Dataset entries
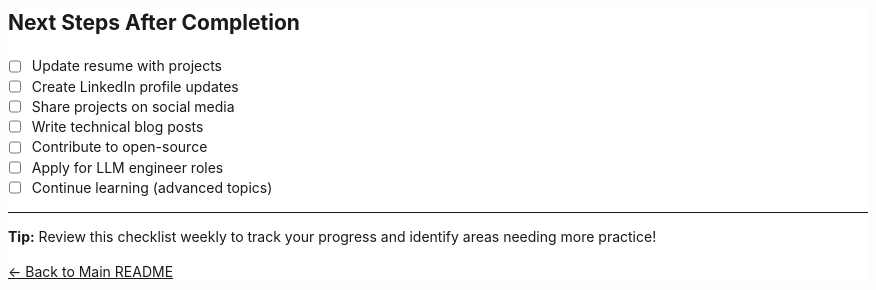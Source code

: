 
## Next Steps After Completion

- [ ] Update resume with projects
- [ ] Create LinkedIn profile updates
- [ ] Share projects on social media
- [ ] Write technical blog posts
- [ ] Contribute to open-source
- [ ] Apply for LLM engineer roles
- [ ] Continue learning (advanced topics)

---

**Tip:** Review this checklist weekly to track your progress and identify areas needing more practice!

[← Back to Main README](../../README.md)

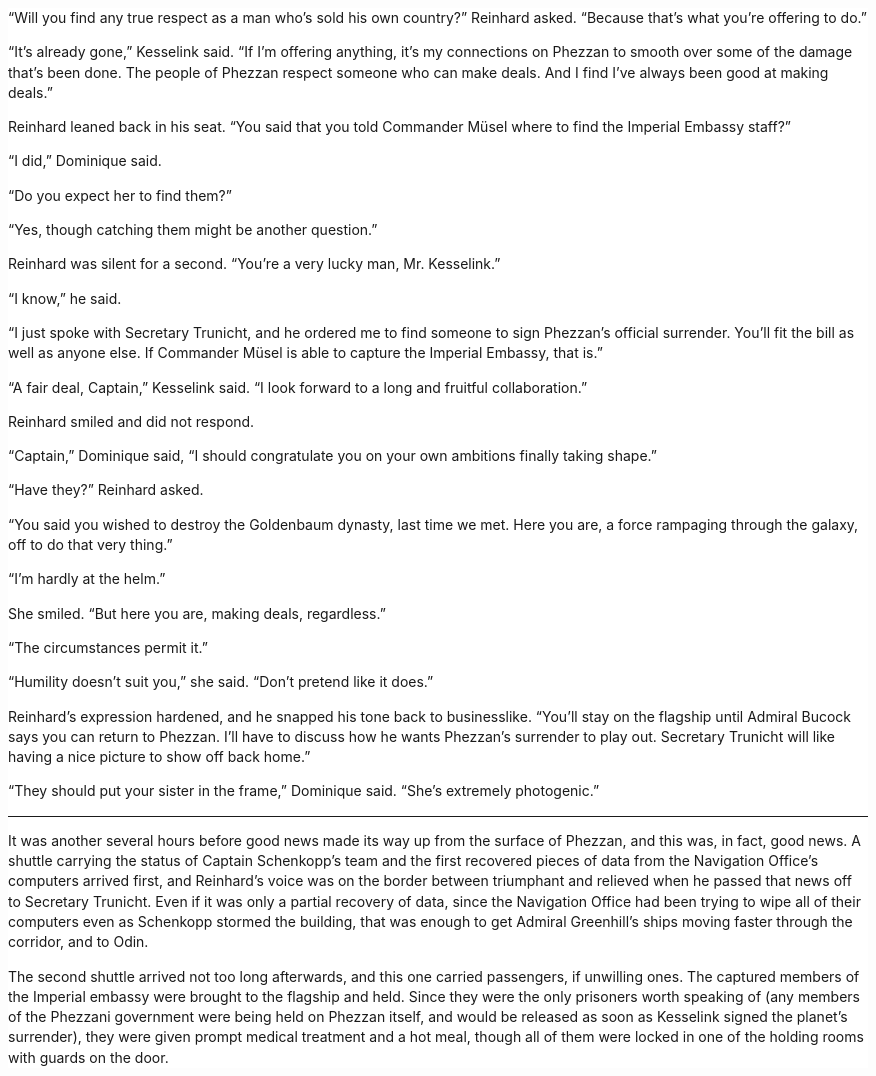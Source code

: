“Will you find any true respect as a man who’s sold his own country?” Reinhard asked. “Because that’s what you’re offering to do.”

“It’s already gone,” Kesselink said. “If I’m offering anything, it’s my connections on Phezzan to smooth over some of the damage that’s been done. The people of Phezzan respect someone who can make deals. And I find I’ve always been good at making deals.”

Reinhard leaned back in his seat. “You said that you told Commander Müsel where to find the Imperial Embassy staff?”

“I did,” Dominique said.

“Do you expect her to find them?”

“Yes, though catching them might be another question.”

Reinhard was silent for a second. “You’re a very lucky man, Mr. Kesselink.”

“I know,” he said.

“I just spoke with Secretary Trunicht, and he ordered me to find someone to sign Phezzan’s official surrender. You’ll fit the bill as well as anyone else. If Commander Müsel is able to capture the Imperial Embassy, that is.”

“A fair deal, Captain,” Kesselink said. “I look forward to a long and fruitful collaboration.”

Reinhard smiled and did not respond.

“Captain,” Dominique said, “I should congratulate you on your own ambitions finally taking shape.”

“Have they?” Reinhard asked.

“You said you wished to destroy the Goldenbaum dynasty, last time we met. Here you are, a force rampaging through the galaxy, off to do that very thing.”

“I’m hardly at the helm.”

She smiled. “But here you are, making deals, regardless.”

“The circumstances permit it.”

“Humility doesn’t suit you,” she said. “Don’t pretend like it does.”

Reinhard’s expression hardened, and he snapped his tone back to businesslike. “You’ll stay on the flagship until Admiral Bucock says you can return to Phezzan. I’ll have to discuss how he wants Phezzan’s surrender to play out. Secretary Trunicht will like having a nice picture to show off back home.”

“They should put your sister in the frame,” Dominique said. “She’s extremely photogenic.”

---

It was another several hours before good news made its way up from the surface of Phezzan, and this was, in fact, good news. A shuttle carrying the status of Captain Schenkopp’s team and the first recovered pieces of data from the Navigation Office’s computers arrived first, and Reinhard’s voice was on the border between triumphant and relieved when he passed that news off to Secretary Trunicht. Even if it was only a partial recovery of data, since the Navigation Office had been trying to wipe all of their computers even as Schenkopp stormed the building, that was enough to get Admiral Greenhill’s ships moving faster through the corridor, and to Odin.

The second shuttle arrived not too long afterwards, and this one carried passengers, if unwilling ones. The captured members of the Imperial embassy were brought to the flagship and held. Since they were the only prisoners worth speaking of \(any members of the Phezzani government were being held on Phezzan itself, and would be released as soon as Kesselink signed the planet’s surrender\), they were given prompt medical treatment and a hot meal, though all of them were locked in one of the holding rooms with guards on the door.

ABOUT THIS TASK -
If a line in the entries above contains the word "been", count it, and give only the final number.

RESULT OF THE TASK -
2